Les amateurs de 300 seront comblés avec "Immortals", une nouvelle superproduction aussi spectaculaire que vide où l'action prend le dessus sur les situations et les personnages.
Est-ce qu'il y a un méchant plus diabolique que le roi Hypérion (Mickey Rourke)? Cet esprit maléfique égorge tout ce qui se trouve sur son passage dans le but de mettre la main sur le légendaire arc d'Épire. Une seule personne peut l'arrêter: Thésée (Henry Cavill) qui est encore éprouvé par la mort brutale de sa mère. Avec l'aide des dieux et d'un oracle (Freida Pinto), il a un mince espoir de rétablir un peu de paix et de quiétude en ce bas monde.

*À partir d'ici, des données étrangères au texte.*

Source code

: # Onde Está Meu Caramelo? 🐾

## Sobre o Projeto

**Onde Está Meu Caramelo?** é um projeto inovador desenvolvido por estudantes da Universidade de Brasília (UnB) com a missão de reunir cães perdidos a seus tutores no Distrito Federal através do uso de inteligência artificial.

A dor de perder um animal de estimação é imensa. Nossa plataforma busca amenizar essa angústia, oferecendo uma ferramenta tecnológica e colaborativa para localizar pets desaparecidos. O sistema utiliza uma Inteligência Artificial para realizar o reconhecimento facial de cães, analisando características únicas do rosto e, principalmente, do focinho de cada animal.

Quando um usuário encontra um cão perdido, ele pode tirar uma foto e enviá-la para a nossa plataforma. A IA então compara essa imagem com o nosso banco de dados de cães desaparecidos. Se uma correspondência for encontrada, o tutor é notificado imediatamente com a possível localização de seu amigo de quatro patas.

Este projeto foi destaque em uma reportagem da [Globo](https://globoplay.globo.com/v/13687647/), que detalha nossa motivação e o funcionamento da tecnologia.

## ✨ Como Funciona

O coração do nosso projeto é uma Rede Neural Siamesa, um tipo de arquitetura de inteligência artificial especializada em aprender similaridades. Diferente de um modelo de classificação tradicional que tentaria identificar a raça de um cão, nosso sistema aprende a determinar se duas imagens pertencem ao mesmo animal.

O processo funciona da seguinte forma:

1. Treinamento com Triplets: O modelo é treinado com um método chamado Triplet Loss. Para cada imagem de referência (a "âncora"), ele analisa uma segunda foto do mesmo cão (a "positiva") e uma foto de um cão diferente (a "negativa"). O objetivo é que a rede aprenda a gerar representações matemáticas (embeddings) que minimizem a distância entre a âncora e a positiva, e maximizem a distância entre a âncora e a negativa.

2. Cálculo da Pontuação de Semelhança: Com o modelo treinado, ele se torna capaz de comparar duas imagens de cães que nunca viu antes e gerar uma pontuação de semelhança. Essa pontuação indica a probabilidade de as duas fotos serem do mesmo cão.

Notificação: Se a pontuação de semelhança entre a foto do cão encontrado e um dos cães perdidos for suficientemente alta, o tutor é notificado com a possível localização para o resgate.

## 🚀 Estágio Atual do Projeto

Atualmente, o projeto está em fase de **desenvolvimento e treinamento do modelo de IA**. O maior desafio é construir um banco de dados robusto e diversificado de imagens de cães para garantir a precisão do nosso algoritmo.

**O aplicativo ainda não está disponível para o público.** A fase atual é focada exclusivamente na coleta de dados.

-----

L'univers graphique de Tarsem Singh est tout à fait singulier et personnel. Ses films ressemblent à des toiles, à des peintures vivantes aux milliers de détails. Dès The Cell qui l'a révélé au grand jour, il offre toujours des longs-métrages magnifiques à regarder, à se perdre, béat, de tout ce qui se passe sous les yeux. Cela n'empêche pas que les scénarios de ses projets soient toujours minces, pour ne pas dire inexistants. C'est encore une fois le cas de cette trame narrative qui n'est qu'un prétexte à des combats spectaculaires et à des affrontements particulièrement barbares. Oui, il n'y a rien à prendre au sérieux, l'interprétation d'ensemble est respectable et la mise en scène offre des angles originaux. Sauf que dans l'ensemble, il est si aisé d'être lassé au bout d'une demi-heure, à ne plus apprécier ce délire visuel qui ne comporte, au final, pratiquement pas de souffle épique.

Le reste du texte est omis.